[WHAT IS REQUIRED]
Reproduce the entries below exactly, but only from the line containing "abort computation etc." to the line containing "- 📫 How to reach", inclusive.

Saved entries
───
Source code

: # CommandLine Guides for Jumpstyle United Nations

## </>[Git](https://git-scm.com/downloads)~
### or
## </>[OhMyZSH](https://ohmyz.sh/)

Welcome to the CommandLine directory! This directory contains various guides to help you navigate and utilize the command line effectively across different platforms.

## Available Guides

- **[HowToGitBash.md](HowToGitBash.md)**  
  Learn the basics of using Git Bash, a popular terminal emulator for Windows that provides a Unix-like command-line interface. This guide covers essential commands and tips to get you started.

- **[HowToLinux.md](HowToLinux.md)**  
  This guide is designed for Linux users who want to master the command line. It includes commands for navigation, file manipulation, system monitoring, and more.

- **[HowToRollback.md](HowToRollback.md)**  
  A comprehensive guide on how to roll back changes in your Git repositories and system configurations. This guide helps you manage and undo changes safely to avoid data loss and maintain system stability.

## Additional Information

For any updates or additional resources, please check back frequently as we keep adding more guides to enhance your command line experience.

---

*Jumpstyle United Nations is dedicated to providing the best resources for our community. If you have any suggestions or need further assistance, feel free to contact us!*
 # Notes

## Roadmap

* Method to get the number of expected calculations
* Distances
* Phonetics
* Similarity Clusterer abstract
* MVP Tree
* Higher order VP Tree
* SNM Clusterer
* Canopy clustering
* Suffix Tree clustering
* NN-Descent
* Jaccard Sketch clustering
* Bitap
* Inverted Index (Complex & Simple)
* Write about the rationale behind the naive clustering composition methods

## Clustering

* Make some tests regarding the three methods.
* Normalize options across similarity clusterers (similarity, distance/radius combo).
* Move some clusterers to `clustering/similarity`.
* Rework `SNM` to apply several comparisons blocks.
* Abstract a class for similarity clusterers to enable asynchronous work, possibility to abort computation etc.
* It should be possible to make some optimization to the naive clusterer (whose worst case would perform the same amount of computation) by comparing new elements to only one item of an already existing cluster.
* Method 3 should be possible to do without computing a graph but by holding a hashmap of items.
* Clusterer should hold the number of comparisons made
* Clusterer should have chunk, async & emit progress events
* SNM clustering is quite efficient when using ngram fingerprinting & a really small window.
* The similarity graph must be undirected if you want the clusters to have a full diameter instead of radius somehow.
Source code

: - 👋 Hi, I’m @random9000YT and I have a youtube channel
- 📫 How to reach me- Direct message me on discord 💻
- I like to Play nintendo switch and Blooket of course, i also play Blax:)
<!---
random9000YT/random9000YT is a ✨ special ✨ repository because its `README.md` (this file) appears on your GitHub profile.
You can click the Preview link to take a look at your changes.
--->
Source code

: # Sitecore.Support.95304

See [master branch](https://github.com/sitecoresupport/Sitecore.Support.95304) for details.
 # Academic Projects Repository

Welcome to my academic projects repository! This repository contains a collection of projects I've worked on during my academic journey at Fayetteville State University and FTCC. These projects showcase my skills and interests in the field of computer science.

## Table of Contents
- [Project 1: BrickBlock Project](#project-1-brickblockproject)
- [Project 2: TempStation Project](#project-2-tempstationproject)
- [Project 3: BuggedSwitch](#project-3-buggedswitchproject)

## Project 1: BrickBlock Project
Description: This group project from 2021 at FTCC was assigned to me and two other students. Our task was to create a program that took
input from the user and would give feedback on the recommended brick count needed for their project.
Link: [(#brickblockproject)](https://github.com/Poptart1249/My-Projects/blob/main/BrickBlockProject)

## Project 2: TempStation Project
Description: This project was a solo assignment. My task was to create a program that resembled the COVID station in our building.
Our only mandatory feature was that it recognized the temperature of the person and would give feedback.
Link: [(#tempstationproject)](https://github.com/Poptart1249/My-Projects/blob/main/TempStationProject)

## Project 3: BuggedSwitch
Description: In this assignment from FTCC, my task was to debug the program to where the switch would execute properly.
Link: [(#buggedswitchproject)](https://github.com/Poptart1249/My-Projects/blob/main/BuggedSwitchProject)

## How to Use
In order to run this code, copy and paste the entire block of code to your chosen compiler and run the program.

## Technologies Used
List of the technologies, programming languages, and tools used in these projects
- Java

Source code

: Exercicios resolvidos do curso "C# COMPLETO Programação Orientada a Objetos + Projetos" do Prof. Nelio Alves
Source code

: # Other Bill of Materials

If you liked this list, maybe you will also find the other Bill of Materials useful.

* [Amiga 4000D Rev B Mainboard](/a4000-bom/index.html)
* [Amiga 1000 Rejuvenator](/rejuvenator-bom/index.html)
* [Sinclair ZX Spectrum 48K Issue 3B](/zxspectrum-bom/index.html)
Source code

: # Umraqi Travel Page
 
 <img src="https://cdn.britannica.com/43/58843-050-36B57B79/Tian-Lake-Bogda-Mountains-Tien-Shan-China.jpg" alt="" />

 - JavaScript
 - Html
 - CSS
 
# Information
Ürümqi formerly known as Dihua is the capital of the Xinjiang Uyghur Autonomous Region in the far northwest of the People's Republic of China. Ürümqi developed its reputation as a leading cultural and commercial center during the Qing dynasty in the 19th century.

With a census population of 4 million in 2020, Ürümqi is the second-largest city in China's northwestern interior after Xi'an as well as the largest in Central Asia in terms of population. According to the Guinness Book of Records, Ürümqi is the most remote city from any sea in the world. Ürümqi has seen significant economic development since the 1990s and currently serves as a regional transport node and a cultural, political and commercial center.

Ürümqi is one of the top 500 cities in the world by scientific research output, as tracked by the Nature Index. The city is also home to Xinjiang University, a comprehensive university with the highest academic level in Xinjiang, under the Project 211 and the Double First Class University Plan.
───
[RESPONSE TO THE EXERCISE]
* Abstract a class for similarity clusterers to enable asynchronous work, possibility to abort computation etc.
* It should be possible to make some optimization to the naive clusterer (whose worst case would perform the same amount of computation) by comparing new elements to only one item of an already existing cluster.
* Method 3 should be possible to do without computing a graph but by holding a hashmap of items.
* Clusterer should hold the number of comparisons made
* Clusterer should have chunk, async & emit progress events
* SNM clustering is quite efficient when using ngram fingerprinting & a really small window.
* The similarity graph must be undirected if you want the clusters to have a full diameter instead of radius somehow.
Source code

: - 👋 Hi, I’m @random9000YT and I have a youtube channel
- 📫 How to reach me- Direct message me on discord 💻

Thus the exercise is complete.